## Given data

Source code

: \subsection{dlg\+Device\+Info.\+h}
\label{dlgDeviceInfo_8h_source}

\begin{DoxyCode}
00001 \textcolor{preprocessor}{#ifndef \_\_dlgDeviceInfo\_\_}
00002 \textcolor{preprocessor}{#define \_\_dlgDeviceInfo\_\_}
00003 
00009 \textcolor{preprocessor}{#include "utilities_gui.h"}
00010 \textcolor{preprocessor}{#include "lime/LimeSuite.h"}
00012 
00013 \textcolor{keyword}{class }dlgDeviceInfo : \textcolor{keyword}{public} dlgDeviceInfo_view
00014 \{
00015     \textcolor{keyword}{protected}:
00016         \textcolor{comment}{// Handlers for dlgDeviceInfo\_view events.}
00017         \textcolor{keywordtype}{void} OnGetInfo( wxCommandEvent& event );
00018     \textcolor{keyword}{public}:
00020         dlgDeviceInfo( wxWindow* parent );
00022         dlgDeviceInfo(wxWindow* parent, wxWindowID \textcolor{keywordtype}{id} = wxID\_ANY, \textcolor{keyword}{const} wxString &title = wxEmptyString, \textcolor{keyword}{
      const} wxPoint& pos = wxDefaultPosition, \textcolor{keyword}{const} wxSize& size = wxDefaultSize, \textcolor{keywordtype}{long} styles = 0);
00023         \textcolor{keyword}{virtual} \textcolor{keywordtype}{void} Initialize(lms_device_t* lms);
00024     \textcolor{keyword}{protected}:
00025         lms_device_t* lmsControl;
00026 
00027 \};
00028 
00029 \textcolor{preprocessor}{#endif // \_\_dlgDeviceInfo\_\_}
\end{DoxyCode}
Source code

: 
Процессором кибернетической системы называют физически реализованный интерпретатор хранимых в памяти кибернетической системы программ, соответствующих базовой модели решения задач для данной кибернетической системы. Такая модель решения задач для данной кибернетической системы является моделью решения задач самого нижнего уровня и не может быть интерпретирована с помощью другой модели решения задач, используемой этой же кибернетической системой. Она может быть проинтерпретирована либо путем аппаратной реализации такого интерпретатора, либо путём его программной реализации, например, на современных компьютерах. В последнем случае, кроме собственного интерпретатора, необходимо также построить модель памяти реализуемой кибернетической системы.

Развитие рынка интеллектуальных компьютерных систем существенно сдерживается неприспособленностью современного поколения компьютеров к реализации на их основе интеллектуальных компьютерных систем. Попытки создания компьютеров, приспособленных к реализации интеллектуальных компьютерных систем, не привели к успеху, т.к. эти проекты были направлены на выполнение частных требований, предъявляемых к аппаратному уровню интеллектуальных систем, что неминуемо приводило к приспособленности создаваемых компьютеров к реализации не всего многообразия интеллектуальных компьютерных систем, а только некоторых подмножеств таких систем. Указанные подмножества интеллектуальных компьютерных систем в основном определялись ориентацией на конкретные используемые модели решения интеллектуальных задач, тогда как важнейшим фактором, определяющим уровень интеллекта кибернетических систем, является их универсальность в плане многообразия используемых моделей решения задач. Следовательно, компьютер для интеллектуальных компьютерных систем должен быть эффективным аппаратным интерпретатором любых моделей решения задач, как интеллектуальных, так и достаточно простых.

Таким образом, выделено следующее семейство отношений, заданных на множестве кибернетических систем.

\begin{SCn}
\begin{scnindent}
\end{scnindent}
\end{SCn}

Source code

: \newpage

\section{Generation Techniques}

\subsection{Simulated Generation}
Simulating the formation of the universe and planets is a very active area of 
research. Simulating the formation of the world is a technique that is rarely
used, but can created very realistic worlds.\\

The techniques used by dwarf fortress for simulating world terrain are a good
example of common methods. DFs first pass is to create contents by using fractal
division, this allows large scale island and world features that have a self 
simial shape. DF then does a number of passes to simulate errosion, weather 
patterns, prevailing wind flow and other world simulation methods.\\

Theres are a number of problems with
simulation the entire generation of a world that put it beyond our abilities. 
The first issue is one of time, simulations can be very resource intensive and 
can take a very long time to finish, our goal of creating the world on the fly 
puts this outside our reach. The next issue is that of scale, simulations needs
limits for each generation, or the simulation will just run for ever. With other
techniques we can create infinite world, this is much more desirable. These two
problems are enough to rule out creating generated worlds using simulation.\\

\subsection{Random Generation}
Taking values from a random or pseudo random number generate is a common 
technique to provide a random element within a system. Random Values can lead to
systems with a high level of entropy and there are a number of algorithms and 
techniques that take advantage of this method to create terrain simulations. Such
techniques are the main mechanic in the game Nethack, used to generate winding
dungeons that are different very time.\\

## Task instructions
Extract every record. Keep wording exact.

## Answer to this task
Source code

: \subsection{dlg\+Device\+Info.\+h}
\label{dlgDeviceInfo_8h_source}

\begin{DoxyCode}
00001 \textcolor{preprocessor}{#ifndef \_\_dlgDeviceInfo\_\_}
00002 \textcolor{preprocessor}{#define \_\_dlgDeviceInfo\_\_}
00003 
00009 \textcolor{preprocessor}{#include "utilities_gui.h"}
00010 \textcolor{preprocessor}{#include "lime/LimeSuite.h"}
00012 
00013 \textcolor{keyword}{class }dlgDeviceInfo : \textcolor{keyword}{public} dlgDeviceInfo_view
00014 \{
00015     \textcolor{keyword}{protected}:
00016         \textcolor{comment}{// Handlers for dlgDeviceInfo\_view events.}
00017         \textcolor{keywordtype}{void} OnGetInfo( wxCommandEvent& event );
00018     \textcolor{keyword}{public}:
00020         dlgDeviceInfo( wxWindow* parent );
00022         dlgDeviceInfo(wxWindow* parent, wxWindowID \textcolor{keywordtype}{id} = wxID\_ANY, \textcolor{keyword}{const} wxString &title = wxEmptyString, \textcolor{keyword}{
      const} wxPoint& pos = wxDefaultPosition, \textcolor{keyword}{const} wxSize& size = wxDefaultSize, \textcolor{keywordtype}{long} styles = 0);
00023         \textcolor{keyword}{virtual} \textcolor{keywordtype}{void} Initialize(lms_device_t* lms);
00024     \textcolor{keyword}{protected}:
00025         lms_device_t* lmsControl;
00026 
00027 \};
00028 
00029 \textcolor{preprocessor}{#endif // \_\_dlgDeviceInfo\_\_}
\end{DoxyCode}
Source code

: 
Процессором кибернетической системы называют физически реализованный интерпретатор хранимых в памяти кибернетической системы программ, соответствующих базовой модели решения задач для данной кибернетической системы. Такая модель решения задач для данной кибернетической системы является моделью решения задач самого нижнего уровня и не может быть интерпретирована с помощью другой модели решения задач, используемой этой же кибернетической системой. Она может быть проинтерпретирована либо путем аппаратной реализации такого интерпретатора, либо путём его программной реализации, например, на современных компьютерах. В последнем случае, кроме собственного интерпретатора, необходимо также построить модель памяти реализуемой кибернетической системы.

Развитие рынка интеллектуальных компьютерных систем существенно сдерживается неприспособленностью современного поколения компьютеров к реализации на их основе интеллектуальных компьютерных систем. Попытки создания компьютеров, приспособленных к реализации интеллектуальных компьютерных систем, не привели к успеху, т.к. эти проекты были направлены на выполнение частных требований, предъявляемых к аппаратному уровню интеллектуальных систем, что неминуемо приводило к приспособленности создаваемых компьютеров к реализации не всего многообразия интеллектуальных компьютерных систем, а только некоторых подмножеств таких систем. Указанные подмножества интеллектуальных компьютерных систем в основном определялись ориентацией на конкретные используемые модели решения интеллектуальных задач, тогда как важнейшим фактором, определяющим уровень интеллекта кибернетических систем, является их универсальность в плане многообразия используемых моделей решения задач. Следовательно, компьютер для интеллектуальных компьютерных систем должен быть эффективным аппаратным интерпретатором любых моделей решения задач, как интеллектуальных, так и достаточно простых.

Таким образом, выделено следующее семейство отношений, заданных на множестве кибернетических систем.

\begin{SCn}
\begin{scnindent}
\end{scnindent}
\end{SCn}

Source code

: \newpage

\section{Generation Techniques}

\subsection{Simulated Generation}
Simulating the formation of the universe and planets is a very active area of 
research. Simulating the formation of the world is a technique that is rarely
used, but can created very realistic worlds.\\

The techniques used by dwarf fortress for simulating world terrain are a good
example of common methods. DFs first pass is to create contents by using fractal
division, this allows large scale island and world features that have a self 
simial shape. DF then does a number of passes to simulate errosion, weather 
patterns, prevailing wind flow and other world simulation methods.\\

Theres are a number of problems with
simulation the entire generation of a world that put it beyond our abilities. 
The first issue is one of time, simulations can be very resource intensive and 
can take a very long time to finish, our goal of creating the world on the fly 
puts this outside our reach. The next issue is that of scale, simulations needs
limits for each generation, or the simulation will just run for ever. With other
techniques we can create infinite world, this is much more desirable. These two
problems are enough to rule out creating generated worlds using simulation.\\

\subsection{Random Generation}
Taking values from a random or pseudo random number generate is a common 
technique to provide a random element within a system. Random Values can lead to
systems with a high level of entropy and there are a number of algorithms and 
techniques that take advantage of this method to create terrain simulations. Such
techniques are the main mechanic in the game Nethack, used to generate winding
dungeons that are different very time.\\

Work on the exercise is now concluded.